All of lore.kernel.org
 help / color / mirror / Atom feed
From: Denis Plotnikov <dplotnikov@virtuozzo.com>
To: Vladimir Sementsov-Ogievskiy <vsementsov@virtuozzo.com>,
	qemu-devel@nongnu.org
Cc: kwolf@redhat.com, berto@igalia.com, qemu-block@nongnu.org,
	armbru@redhat.com, mreitz@redhat.com, den@openvz.org
Subject: Re: [PATCH v11 3/4] qcow2: add zstd cluster compression
Date: Tue, 31 Mar 2020 10:55:59 +0300	[thread overview]
Message-ID: <9bc60573-975e-2c75-6c65-fc923a845538@virtuozzo.com> (raw)
In-Reply-To: <08227565-8b4a-f496-0d66-af339d0bd667@virtuozzo.com>



On 31.03.2020 09:22, Vladimir Sementsov-Ogievskiy wrote:
> 30.03.2020 18:04, Denis Plotnikov wrote:
>>
>>
>> On 30.03.2020 16:14, Vladimir Sementsov-Ogievskiy wrote:
>>> 30.03.2020 12:54, Denis Plotnikov wrote:
>>>> zstd significantly reduces cluster compression time.
>>>> It provides better compression performance maintaining
>>>> the same level of the compression ratio in comparison with
>>>> zlib, which, at the moment, is the only compression
>>>> method available.
>>>>
>>>> The performance test results:
>>>> Test compresses and decompresses qemu qcow2 image with just
>>>> installed rhel-7.6 guest.
>>>> Image cluster size: 64K. Image on disk size: 2.2G
>>>>
>>>> The test was conducted with brd disk to reduce the influence
>>>> of disk subsystem to the test results.

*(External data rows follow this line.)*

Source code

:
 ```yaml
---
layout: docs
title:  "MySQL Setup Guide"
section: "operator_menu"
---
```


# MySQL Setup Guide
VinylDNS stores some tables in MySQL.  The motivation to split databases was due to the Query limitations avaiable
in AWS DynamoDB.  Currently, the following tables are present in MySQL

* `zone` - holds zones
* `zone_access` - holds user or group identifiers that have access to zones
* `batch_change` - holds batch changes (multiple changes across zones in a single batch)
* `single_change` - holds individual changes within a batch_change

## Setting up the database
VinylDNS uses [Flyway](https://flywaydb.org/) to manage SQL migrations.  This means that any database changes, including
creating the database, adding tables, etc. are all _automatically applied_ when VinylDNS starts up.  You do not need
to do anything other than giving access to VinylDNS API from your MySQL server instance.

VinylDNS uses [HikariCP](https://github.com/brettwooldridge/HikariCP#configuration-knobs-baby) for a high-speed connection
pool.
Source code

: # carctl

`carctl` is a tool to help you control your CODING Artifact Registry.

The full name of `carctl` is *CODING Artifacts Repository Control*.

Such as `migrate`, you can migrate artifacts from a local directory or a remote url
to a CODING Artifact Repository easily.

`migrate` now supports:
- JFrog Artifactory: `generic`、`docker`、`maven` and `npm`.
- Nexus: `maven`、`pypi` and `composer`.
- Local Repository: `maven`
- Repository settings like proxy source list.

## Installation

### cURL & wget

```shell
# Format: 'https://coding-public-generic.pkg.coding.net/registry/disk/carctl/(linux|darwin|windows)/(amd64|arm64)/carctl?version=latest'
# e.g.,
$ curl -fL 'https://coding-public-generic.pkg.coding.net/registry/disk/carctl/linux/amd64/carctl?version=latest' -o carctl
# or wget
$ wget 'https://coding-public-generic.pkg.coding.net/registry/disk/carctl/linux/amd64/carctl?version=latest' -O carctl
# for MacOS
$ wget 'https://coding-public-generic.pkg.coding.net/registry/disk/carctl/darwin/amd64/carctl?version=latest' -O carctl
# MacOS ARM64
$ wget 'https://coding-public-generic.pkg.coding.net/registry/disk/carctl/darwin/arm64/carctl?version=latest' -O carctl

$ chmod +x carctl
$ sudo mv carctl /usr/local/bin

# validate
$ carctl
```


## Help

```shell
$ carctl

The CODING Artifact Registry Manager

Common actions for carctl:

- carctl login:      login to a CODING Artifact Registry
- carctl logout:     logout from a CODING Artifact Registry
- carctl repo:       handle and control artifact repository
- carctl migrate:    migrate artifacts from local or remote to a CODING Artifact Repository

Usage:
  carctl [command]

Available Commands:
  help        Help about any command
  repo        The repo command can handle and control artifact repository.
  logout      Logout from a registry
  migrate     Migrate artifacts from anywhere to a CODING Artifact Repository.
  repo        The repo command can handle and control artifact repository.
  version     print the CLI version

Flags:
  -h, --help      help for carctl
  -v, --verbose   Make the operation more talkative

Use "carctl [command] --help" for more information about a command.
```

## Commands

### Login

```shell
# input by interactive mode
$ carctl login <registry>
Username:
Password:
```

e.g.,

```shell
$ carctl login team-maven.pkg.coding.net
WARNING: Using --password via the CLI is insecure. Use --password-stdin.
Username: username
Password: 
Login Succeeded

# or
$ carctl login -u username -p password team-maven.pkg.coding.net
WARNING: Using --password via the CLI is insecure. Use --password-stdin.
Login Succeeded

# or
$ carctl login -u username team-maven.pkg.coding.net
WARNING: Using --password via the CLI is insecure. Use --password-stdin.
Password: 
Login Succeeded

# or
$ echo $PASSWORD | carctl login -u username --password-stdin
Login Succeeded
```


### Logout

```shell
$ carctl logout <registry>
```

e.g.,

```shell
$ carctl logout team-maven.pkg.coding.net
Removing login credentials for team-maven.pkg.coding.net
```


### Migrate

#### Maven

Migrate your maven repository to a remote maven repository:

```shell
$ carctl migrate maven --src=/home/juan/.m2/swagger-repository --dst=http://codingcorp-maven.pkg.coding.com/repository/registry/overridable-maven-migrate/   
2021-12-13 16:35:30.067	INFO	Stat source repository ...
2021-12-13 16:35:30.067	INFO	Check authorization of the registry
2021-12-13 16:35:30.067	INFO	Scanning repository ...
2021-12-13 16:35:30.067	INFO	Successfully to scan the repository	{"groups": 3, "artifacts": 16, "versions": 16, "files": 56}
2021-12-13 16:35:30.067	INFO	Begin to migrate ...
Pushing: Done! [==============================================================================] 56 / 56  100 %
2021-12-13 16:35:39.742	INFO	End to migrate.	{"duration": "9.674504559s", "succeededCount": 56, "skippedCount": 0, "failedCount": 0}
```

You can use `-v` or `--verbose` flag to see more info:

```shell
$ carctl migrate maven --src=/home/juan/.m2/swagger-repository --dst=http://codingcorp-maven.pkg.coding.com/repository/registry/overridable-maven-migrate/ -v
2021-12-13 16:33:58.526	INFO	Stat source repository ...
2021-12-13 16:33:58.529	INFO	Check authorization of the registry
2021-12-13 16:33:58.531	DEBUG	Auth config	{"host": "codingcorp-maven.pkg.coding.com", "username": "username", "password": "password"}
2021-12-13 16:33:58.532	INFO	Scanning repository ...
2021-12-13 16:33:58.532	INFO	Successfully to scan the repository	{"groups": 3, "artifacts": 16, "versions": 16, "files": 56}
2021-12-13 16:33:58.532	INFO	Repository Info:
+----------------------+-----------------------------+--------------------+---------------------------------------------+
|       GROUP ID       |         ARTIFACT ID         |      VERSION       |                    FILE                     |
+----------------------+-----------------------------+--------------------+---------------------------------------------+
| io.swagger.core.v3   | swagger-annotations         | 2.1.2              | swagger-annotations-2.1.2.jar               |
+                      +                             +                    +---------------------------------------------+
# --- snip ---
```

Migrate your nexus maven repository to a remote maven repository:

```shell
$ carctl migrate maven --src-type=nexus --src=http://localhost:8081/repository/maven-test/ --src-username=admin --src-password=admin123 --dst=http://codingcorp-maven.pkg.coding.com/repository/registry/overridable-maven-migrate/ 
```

>>>> The results is given in seconds.
>>>>
>>>> compress cmd:
>>>>    time ./qemu-img convert -O qcow2 -c -o compression_type=[zlib|zstd]
>>>>                    src.img [zlib|zstd]_compressed.img
>>>> decompress cmd
>>>>    time ./qemu-img convert -O qcow2
>>>>                    [zlib|zstd]_compressed.img uncompressed.img
>>>>
>>>>             compression               decompression
>>>>           zlib       zstd           zlib         zstd
>>>> ------------------------------------------------------------
>>>> real     65.5       16.3 (-75 %)    1.9          1.6 (-16 %)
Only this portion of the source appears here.